FREEDOM AND SAFETY
“Are robots really destined to take over restaurant kitchens?” This was the headline of an article published by Eater four years ago. One of the experts interviewed was Siddhartha Srinivasa, at the time professor of the Robotics Institute at Carnegie Mellon University and currently director of Robotics and AI for Amazon. He said, “I’d love to make robots unsexy. It’s weird to say this, but when something becomes unsexy, it means that it works so well that you don’t have to think about it. You don’t stare at your dishwasher as it washes your dishes in fascination, because you know it’s gonna work every time… I want to get robots to that stage of reliability.”
The pandemic has had a massive economic impact all over the world, and one of the problems faced by many companies has been keeping their businesses running without putting employees at risk of infection. Many organizations are seeking to remain operational in the short term by automating tasks that would otherwise be carried out by humans. According to Digital Trends, since the start of the pandemic we have seen a significant increase in automation efforts in manufacturing, meat packing, grocery stores and more. In a June survey, 44 percent of corporate financial officers said they were considering more automation in response to coronavirus.
MIT economist David Autor described the economic crisis and the Covid-19 pandemic as “an event that forces automation.” But he added that Covid-19 created a kind of disruption that has forced automation in sectors and activities with a shortage of workers, while at the same time there has been no reduction in demand. This hasn’t taken place in hospitality, where demand has practically disappeared, but it is still present in agriculture and distribution. The latter is being altered by the rapid growth of e-commerce, with more efficient and automated warehouses that can provide better service.
China is currently in a unique position to lead the world’s automation economy. Although the country boasts a huge workforce, labor costs have multiplied by 10 over the past 20 years. As the world’s factory, China has a strong incentive to automate its manufacturing sector, which enjoys a solid leadership in high quality products. China is currently the largest and fastest-growing market in the world for industrial robotics, with a 21 percent increase up to $5.4 billion in 2019. This represents one third of global sales. As a result, Chinese companies are developing a significant advantage in terms of learning to work with metallic colleagues.
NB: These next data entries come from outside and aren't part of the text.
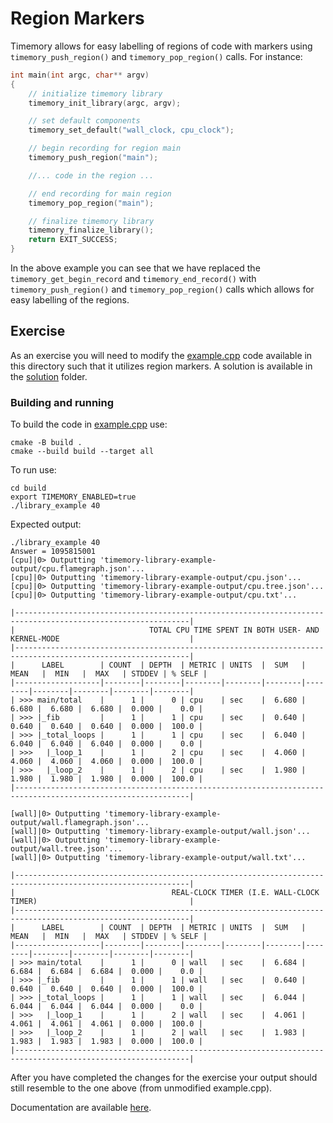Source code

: # Region Markers

Timemory allows for easy labelling of regions of code with markers using `timemory_push_region()` and `timemory_pop_region()` calls. For instance:

```cpp
int main(int argc, char** argv)
{
    // initialize timemory library
    timemory_init_library(argc, argv);

    // set default components
    timemory_set_default("wall_clock, cpu_clock");

    // begin recording for region main
    timemory_push_region("main");

    //... code in the region ...

    // end recording for main region
    timemory_pop_region("main");

    // finalize timemory library
    timemory_finalize_library();
    return EXIT_SUCCESS;
}
```

In the above example you can see that we have replaced the `timemory_get_begin_record` and `timemory_end_record()` with `timemory_push_region()` and `timemory_pop_region()` calls which allows for easy labelling of the regions.

## Exercise

As an exercise you will need to modify the [example.cpp](example.cpp) code available in this directory such that it utilizes region markers. A solution is available in the [solution](solution) folder.

### Building and running

To build the code in [example.cpp](example.cpp) use:

```console
cmake -B build .
cmake --build build --target all
```

To run use:

```console
cd build
export TIMEMORY_ENABLED=true
./library_example 40
```

Expected output:

```console
./library_example 40
Answer = 1095815001
[cpu]|0> Outputting 'timemory-library-example-output/cpu.flamegraph.json'...
[cpu]|0> Outputting 'timemory-library-example-output/cpu.json'...
[cpu]|0> Outputting 'timemory-library-example-output/cpu.tree.json'...
[cpu]|0> Outputting 'timemory-library-example-output/cpu.txt'...

|-------------------------------------------------------------------------------------------------------------|
|                              TOTAL CPU TIME SPENT IN BOTH USER- AND KERNEL-MODE                             |
|-------------------------------------------------------------------------------------------------------------|
|      LABEL        | COUNT  | DEPTH  | METRIC | UNITS  |  SUM   | MEAN   |  MIN   |  MAX   | STDDEV | % SELF |
|-------------------|--------|--------|--------|--------|--------|--------|--------|--------|--------|--------|
| >>> main/total    |      1 |      0 | cpu    | sec    |  6.680 |  6.680 |  6.680 |  6.680 |  0.000 |    0.0 |
| >>> |_fib         |      1 |      1 | cpu    | sec    |  0.640 |  0.640 |  0.640 |  0.640 |  0.000 |  100.0 |
| >>> |_total_loops |      1 |      1 | cpu    | sec    |  6.040 |  6.040 |  6.040 |  6.040 |  0.000 |    0.0 |
| >>>   |_loop_1    |      1 |      2 | cpu    | sec    |  4.060 |  4.060 |  4.060 |  4.060 |  0.000 |  100.0 |
| >>>   |_loop_2    |      1 |      2 | cpu    | sec    |  1.980 |  1.980 |  1.980 |  1.980 |  0.000 |  100.0 |
|-------------------------------------------------------------------------------------------------------------|

[wall]|0> Outputting 'timemory-library-example-output/wall.flamegraph.json'...
[wall]|0> Outputting 'timemory-library-example-output/wall.json'...
[wall]|0> Outputting 'timemory-library-example-output/wall.tree.json'...
[wall]|0> Outputting 'timemory-library-example-output/wall.txt'...

|-------------------------------------------------------------------------------------------------------------|
|                                   REAL-CLOCK TIMER (I.E. WALL-CLOCK TIMER)                                  |
|-------------------------------------------------------------------------------------------------------------|
|      LABEL        | COUNT  | DEPTH  | METRIC | UNITS  |  SUM   | MEAN   |  MIN   |  MAX   | STDDEV | % SELF |
|-------------------|--------|--------|--------|--------|--------|--------|--------|--------|--------|--------|
| >>> main/total    |      1 |      0 | wall   | sec    |  6.684 |  6.684 |  6.684 |  6.684 |  0.000 |    0.0 |
| >>> |_fib         |      1 |      1 | wall   | sec    |  0.640 |  0.640 |  0.640 |  0.640 |  0.000 |  100.0 |
| >>> |_total_loops |      1 |      1 | wall   | sec    |  6.044 |  6.044 |  6.044 |  6.044 |  0.000 |    0.0 |
| >>>   |_loop_1    |      1 |      2 | wall   | sec    |  4.061 |  4.061 |  4.061 |  4.061 |  0.000 |  100.0 |
| >>>   |_loop_2    |      1 |      2 | wall   | sec    |  1.983 |  1.983 |  1.983 |  1.983 |  0.000 |  100.0 |
|-------------------------------------------------------------------------------------------------------------|
```

After you have completed the changes for the exercise your output should still resemble to the one above (from unmodified example.cpp).

Documentation are available [here](https://timemory.readthedocs.io/en/develop/api/library.html?highlight=timemory_push_regions#_CPPv420timemory_push_regionPKc).
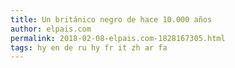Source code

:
 ```yaml
---
title: Un británico negro de hace 10.000 años
author: elpais.com
permalink: 2018-02-08-elpais.com-1828167305.html
tags: hy en de ru hy fr it zh ar fa
---
```


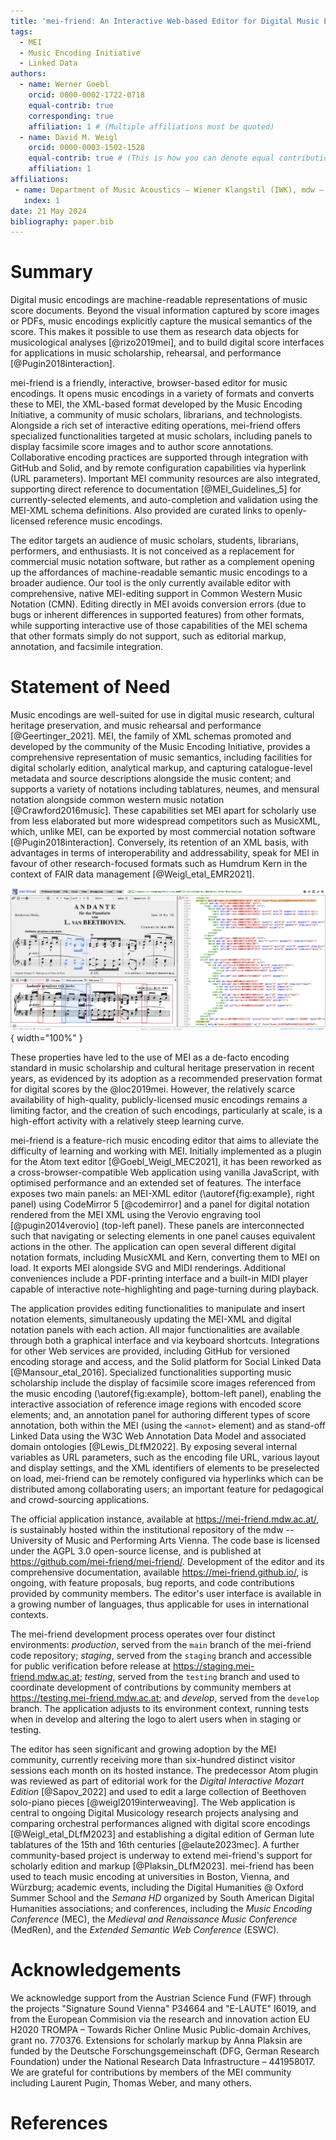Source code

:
 ```yaml
---
title: 'mei-friend: An Interactive Web-based Editor for Digital Music Encodings'
tags:
  - MEI
  - Music Encoding Initiative
  - Linked Data
authors:
  - name: Werner Goebl
    orcid: 0000-0002-1722-0718
    equal-contrib: true
    corresponding: true
    affiliation: 1 # (Multiple affiliations must be quoted)
  - name: David M. Weigl
    orcid: 0000-0003-1502-1528
    equal-contrib: true # (This is how you can denote equal contributions between multiple authors)
    affiliation: 1
affiliations:
 - name: Department of Music Acoustics – Wiener Klangstil (IWK), mdw – University of Music and Performing Arts Vienna, Austria
   index: 1
date: 21 May 2024
bibliography: paper.bib
---
```


# Summary
Digital music encodings are machine-readable representations of music score documents. Beyond the visual information captured by score images or PDFs, music encodings explicitly capture the musical semantics of the score. This makes it possible to use them as research data objects for musicological analyses [@rizo2019mei], and to build digital score interfaces for applications in music scholarship, rehearsal, and performance [@Pugin2018interaction]. 

mei-friend is a friendly, interactive, browser-based editor for music encodings. It opens music encodings in a variety of formats and converts these to MEI, the XML-based format developed by the Music Encoding Initiative, a community of music scholars, librarians, and technologists. Alongside a rich set of interactive editing operations, mei-friend offers specialized functionalities targeted at music scholars, including panels to display facsimile score images and to author score annotations. Collaborative encoding practices are supported through integration with GitHub and Solid, and by remote configuration capabilities via hyperlink (URL parameters). Important MEI community resources are also integrated, supporting direct reference to documentation [@MEI_Guidelines_5] for currently-selected elements, and auto-completion and validation using the MEI-XML schema definitions. Also provided are curated links to openly-licensed reference music encodings. 

The editor targets an audience of music scholars, students, librarians, performers, and enthusiasts. It is not conceived as a replacement for commercial music notation software, but rather as a complement opening up the affordances of machine-readable semantic music encodings to a broader audience. Our tool is the only currently available editor with comprehensive, native MEI-editing support in Common Western Music Notation (CMN). Editing directly in MEI avoids conversion errors (due to bugs or inherent differences in supported features) from other formats, while supporting interactive use of those capabilities of the MEI schema that other formats simply do not support, such as editorial markup, annotation, and facsimile integration. 

# Statement of Need

Music encodings are well-suited for use in digital music research, cultural heritage preservation, and music rehearsal and performance [@Geertinger_2021].
MEI, the family of XML schemas promoted and developed by the community of the Music Encoding Initiative, provides a comprehensive representation of music semantics, including facilities for digital scholarly edition, analytical markup, and capturing catalogue-level metadata and source descriptions alongside the music content; and supports a variety of notations including tablatures, neumes, and mensural notation alongside common western music notation [@Crawford2016music]. These capabilities set MEI apart for scholarly use from less elaborated but more widespread competitors such as MusicXML, which, unlike MEI, can be exported by most commercial notation software [@Pugin2018interaction]. Conversely, its retention of an XML basis, with advantages in terms of interoperability and addressability, speak for MEI in favour of other research-focused formats such as Humdrum Kern in the context of FAIR data management [@Weigl_etal_EMR2021]. 

![mei-friend interface: MEI encoding of Beethoven's WoO 57 (right panel), digital score rendering (top-left panel), and associated facsimile image of the source edition (bottom-left panel), with the currently-selected measure highlighted in each modality.\label{fig:example}](mei-friend-WoO57-facsimile-3.png){ width="100%" }

These properties have led to the use of MEI as a de-facto encoding standard in music scholarship and cultural heritage preservation in recent years, as evidenced by its adoption as a recommended preservation format for digital scores by the @loc2019mei. However, the relatively scarce availability of high-quality, publicly-licensed music encodings remains a limiting factor, and the creation of such encodings, particularly at scale, is a high-effort activity with a relatively steep learning curve. 

mei-friend is a feature-rich music encoding editor that aims to alleviate the difficulty of learning and working with MEI. 
Initially implemented as a plugin for the Atom text editor [@Goebl_Weigl_MEC2021], it has been reworked as a cross-browser-compatible Web application using vanilla JavaScript, with optimised performance and an extended set of features. The interface exposes two main panels: an MEI-XML editor (\autoref{fig:example}, right panel) using CodeMirror&nbsp;5 [@codemirror] and a panel for digital notation rendered from the MEI&nbsp;XML using the Verovio engraving tool [@pugin2014verovio] (top-left panel). These panels are interconnected such that navigating or selecting elements in one panel causes equivalent actions in the other. The application can open several different digital notation formats, including MusicXML and Kern, converting them to MEI on load. It exports MEI alongside SVG and MIDI renderings. Additional conveniences include a PDF-printing interface and a built-in MIDI player capable of interactive note-highlighting and page-turning during playback.

The application provides editing functionalities to manipulate and insert notation elements, simultaneously updating the MEI-XML and digital notation panels with each action. All major functionalities are available through both a graphical interface and via keyboard shortcuts. Integrations for other Web services are provided, including GitHub for versioned encoding storage and access, and the Solid platform for Social Linked Data [@Mansour_etal_2016]. 
Specialized functionalities supporting music scholarship include the display of facsimile score images referenced from the music encoding (\autoref{fig:example}, bottom-left panel), enabling the interactive association of reference image regions with encoded score elements; and, an annotation panel for authoring different types of score annotation, both within the MEI (using the `<annot>` element) and as stand-off Linked Data using the W3C Web Annotation Data Model and associated domain ontologies [@Lewis_DLfM2022]. 
By exposing several internal variables as URL parameters, such as the encoding file URL, various layout and display settings, and the XML identifiers of elements to be preselected on load, mei-friend can be remotely configured via hyperlinks which can be distributed among collaborating users; an important feature for pedagogical and crowd-sourcing applications.

The official application instance, available at <https://mei-friend.mdw.ac.at/>, is sustainably hosted within the institutional repository of the mdw -- University of Music and Performing Arts Vienna. The code base is licensed under the AGPL 3.0 open-source license, and is published at <https://github.com/mei-friend/mei-friend/>. Development of the editor and its comprehensive documentation, available <https://mei-friend.github.io/>, is ongoing, with feature proposals, bug reports, and code contributions provided by community members. The editor's user interface is available in a growing number of languages, thus applicable for uses in international contexts. 

The mei-friend development process operates over four distinct environments: *production*, served from the `main` branch of the mei-friend code repository; *staging*, served from the `staging` branch and accessible for public verification before release at <https://staging.mei-friend.mdw.ac.at>; *testing*, served from the `testing` branch and used to coordinate development of contributions by community members at <https://testing.mei-friend.mdw.ac.at>; and *develop*, served from the `develop` branch. The application adjusts to its environment context, running tests when in develop and altering the logo to alert users when in staging or testing.

The editor has seen significant and growing adoption by the MEI community, currently receiving more than six-hundred distinct visitor sessions each month on its hosted instance.
The predecessor Atom plugin was reviewed as part of editorial work for the *Digital Interactive Mozart Edition* [@Sapov_2022] and used to edit a large collection of Beethoven solo-piano pieces [@weigl2019interweaving].
The Web application is central to ongoing Digital Musicology research projects analysing and comparing orchestral performances aligned with digital score encodings [@Weigl_etal_DLfM2023] and establishing a digital edition of German lute tablatures of the 15th and 16th centuries [@elaute2023mec]. 
A further community-based project is underway to extend mei-friend's support for scholarly edition and markup [@Plaksin_DLfM2023]. 
mei-friend has been used to teach music encoding at universities in Boston, Vienna, and Würzburg; academic events, including the Digital Humanities @ Oxford Summer School and the *Semana HD* organized by South American Digital Humanities associations; and conferences, including the *Music Encoding Conference* (MEC), the *Medieval and Renaissance Music Conference* (MedRen), and the *Extended Semantic Web Conference* (ESWC). 

# Acknowledgements

We acknowledge support from the Austrian Science Fund (FWF) through the projects "Signature Sound Vienna" P34664 and "E-LAUTE" I6019, and from the European Commision via the research and innovation action EU H2020 TROMPA – Towards Richer Online Music Public-domain Archives, grant no. 770376. Extensions for scholarly markup by Anna Plaksin are funded by the Deutsche Forschungsgemeinschaft (DFG, German Research Foundation) under the National Research Data Infrastructure – 441958017. We are grateful for contributions by members of the MEI community including Laurent Pugin, Thomas Weber, and many others. 

# References
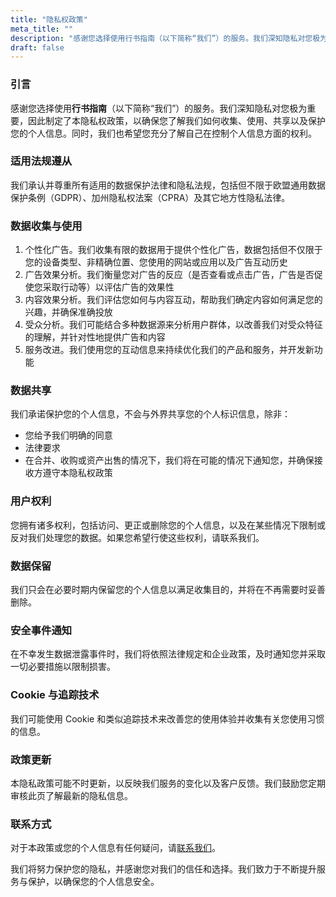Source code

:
 ```yaml
---
title: "隐私权政策"
meta_title: ""
description: "感谢您选择使用行书指南（以下简称“我们”）的服务。我们深知隐私对您极为重要，因此制定了本隐私权政策，以确保您了解我们如何收集、使用、共享以及保护您的个人信息。同时，我们也希望您充分了解自己在控制个人信息方面的权利。"
draft: false
---
```


### 引言

感谢您选择使用**行书指南**（以下简称“我们”）的服务。我们深知隐私对您极为重要，因此制定了本隐私权政策，以确保您了解我们如何收集、使用、共享以及保护您的个人信息。同时，我们也希望您充分了解自己在控制个人信息方面的权利。

### 适用法规遵从

我们承认并尊重所有适用的数据保护法律和隐私法规，包括但不限于欧盟通用数据保护条例（GDPR）、加州隐私权法案（CPRA）及其它地方性隐私法律。

### 数据收集与使用

1. 个性化广告。我们收集有限的数据用于提供个性化广告，数据包括但不仅限于您的设备类型、非精确位置、您使用的网站或应用以及广告互动历史
2. 广告效果分析。我们衡量您对广告的反应（是否查看或点击广告，广告是否促使您采取行动等）以评估广告的效果性
3. 内容效果分析。我们评估您如何与内容互动，帮助我们确定内容如何满足您的兴趣，并确保准确投放
4. 受众分析。我们可能结合多种数据源来分析用户群体，以改善我们对受众特征的理解，并针对性地提供广告和内容
5. 服务改进。我们使用您的互动信息来持续优化我们的产品和服务，并开发新功能

### 数据共享

我们承诺保护您的个人信息，不会与外界共享您的个人标识信息，除非：

- 您给予我们明确的同意
- 法律要求
- 在合并、收购或资产出售的情况下，我们将在可能的情况下通知您，并确保接收方遵守本隐私权政策

### 用户权利

您拥有诸多权利，包括访问、更正或删除您的个人信息，以及在某些情况下限制或反对我们处理您的数据。如果您希望行使这些权利，请联系我们。

### 数据保留

我们只会在必要时期内保留您的个人信息以满足收集目的，并将在不再需要时妥善删除。

### 安全事件通知

在不幸发生数据泄露事件时，我们将依照法律规定和企业政策，及时通知您并采取一切必要措施以限制损害。

### Cookie 与追踪技术

我们可能使用 Cookie 和类似追踪技术来改善您的使用体验并收集有关您使用习惯的信息。

### 政策更新

本隐私政策可能不时更新，以反映我们服务的变化以及客户反馈。我们鼓励您定期审核此页了解最新的隐私信息。

### 联系方式

对于本政策或您的个人信息有任何疑问，请[联系我们](/contact)。

我们将努力保护您的隐私，并感谢您对我们的信任和选择。我们致力于不断提升服务与保护，以确保您的个人信息安全。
The reasons behind this Asian dominance are evident: the population has a greater capacity and need for tech adoption. A large percentage of the population will soon be of retirement age, without an equivalent younger demographic to replace it, leading to a pressing need to adopt automation in the short term.
China is well ahead of other countries in restaurant automation. As reported in Bloomberg, in early 2020 UBS Group AG conducted a survey of over 13,000 consumers in different countries and found that 64 percent of Chinese participants had ordered meals through their phones at least once a week, compared to a mere 17 percent in the US. As digital ordering gains ground, robot waiters and chefs are likely not far behind. The West harbors a mistrust towards non-humans that the East does not.
The pandemic was a perfect excuse for robots to replace us. But despite the hype around this idea, robots have mostly disappointed during the pandemic.
Just over 66 different kinds of “social” robots have been piloted in hospitals, health centers, airports, office buildings, and other public and private spaces in response to the pandemic, according to a study from researchers at Pompeu Fabra University (Barcelona, Spain). Their survey looked at 195 robot deployments across 35 countries including China, the US, Thailand, and Hong Kong.
But if the “robot revolution” is a movement in which automation, robotics, and artificial intelligence proliferate through the value chain of various industries, bringing a paradigm shift in how we produce, consume, and distribute products—it hasn’t happened yet.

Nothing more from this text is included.